John Holford does not appear on the 1840 Census and Sarah Holford appears as a head of household. This would be pretty good evidence that John died before 1840. Many of the slaves appear to have been sold. There are only three left in the household. A man and a woman, both aged between 24 and 36, and a girl under 10.
A few further things are known about Sarah after the death of John. She sold 236 acres of land on 23 February 1848, though I do not have information as to who bought it. She is living with Willis at the time of the 1850 Census, but still has her own real estate, valued at $350. She also owns six slaves, a man of 39, women of 60, 42, and 42, and girls of 5 and 3.

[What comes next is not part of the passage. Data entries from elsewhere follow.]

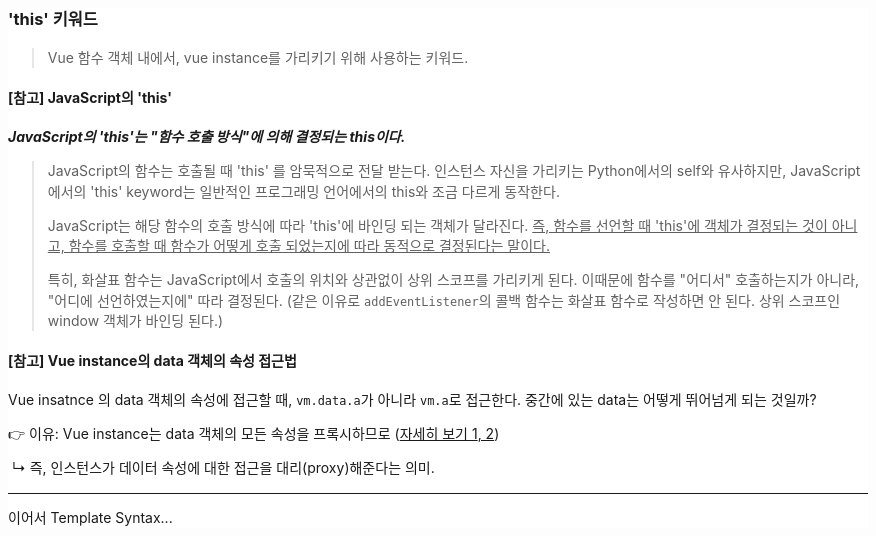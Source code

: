 ### 'this' 키워드

> Vue 함수 객체 내에서, vue instance를 가리키기 위해 사용하는 키워드.

#### [참고] JavaScript의 'this'

***JavaScript의 'this'는 "함수 호출 방식"에 의해 결정되는 this이다.***

>   JavaScript의 함수는 호출될 때 'this' 를 암묵적으로 전달 받는다. 인스턴스 자신을 가리키는 Python에서의 self와 유사하지만, JavaScript에서의 'this' keyword는 일반적인 프로그래밍 언어에서의 this와 조금 다르게 동작한다.
>
>    JavaScript는 해당 함수의 호출 방식에 따라 'this'에 바인딩 되는 객체가 달라진다. <u>즉, 함수를 선언할 때 'this'에 객체가 결정되는 것이 아니고, 함수를 호출할 때 함수가 어떻게 호출 되었는지에 따라 동적으로 결정된다는 말이다.</u>
>
>   특히, 화살표 함수는 JavaScript에서 호출의 위치와 상관없이 상위 스코프를 가리키게 된다. 이때문에 함수를 "어디서" 호출하는지가 아니라, "어디에 선언하였는지에" 따라 결정된다. (같은 이유로 `addEventListener`의 콜백 함수는 화살표 함수로 작성하면 안 된다. 상위 스코프인 window 객체가 바인딩 된다.)

#### [참고] Vue instance의 data 객체의 속성 접근법

Vue insatnce 의 data 객체의 속성에 접근할 때, `vm.data.a`가 아니라 `vm.a`로 접근한다. 중간에 있는 data는 어떻게 뛰어넘게 되는 것일까?

👉 이유: Vue instance는 data 객체의 모든 속성을 프록시하므로 ([자세히 보기 1](https://kr.vuejs.org/v2/api/#data)[, 2](https://kr.vuejs.org/v2/api/#vm-data))

​					↳ 즉, 인스턴스가 데이터 속성에 대한 접근을 대리(proxy)해준다는 의미.

---

이어서 Template Syntax...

Sarah Holford died 31 December 1854 and the final distribution of her estate was filed and recorded at the September 1856 term of the Overton County Court by her son Willis and recorded by Wm. M. Pickett, Clerk. The final value of her estate was after the payment of all debts, funeral costs, and administrator's fees was $3950.60
The whereabouts of the graves of John and Sarah Holford are unknown. There are a lot of "unknowns" in at least three Holford cemeteries. In one small cemetery of four graves on the upper part of Spring Creek there is a possible J Holford. This would be a likely place.
1 The late Ruth Alexander's information said it was 440 acres. However, I am going with the probability that this is a typo or misreading of the documents on her part, since it is incongruent with the policy on land warrants. I am awaiting verification from the National Archives as to the actual contents of the warrant.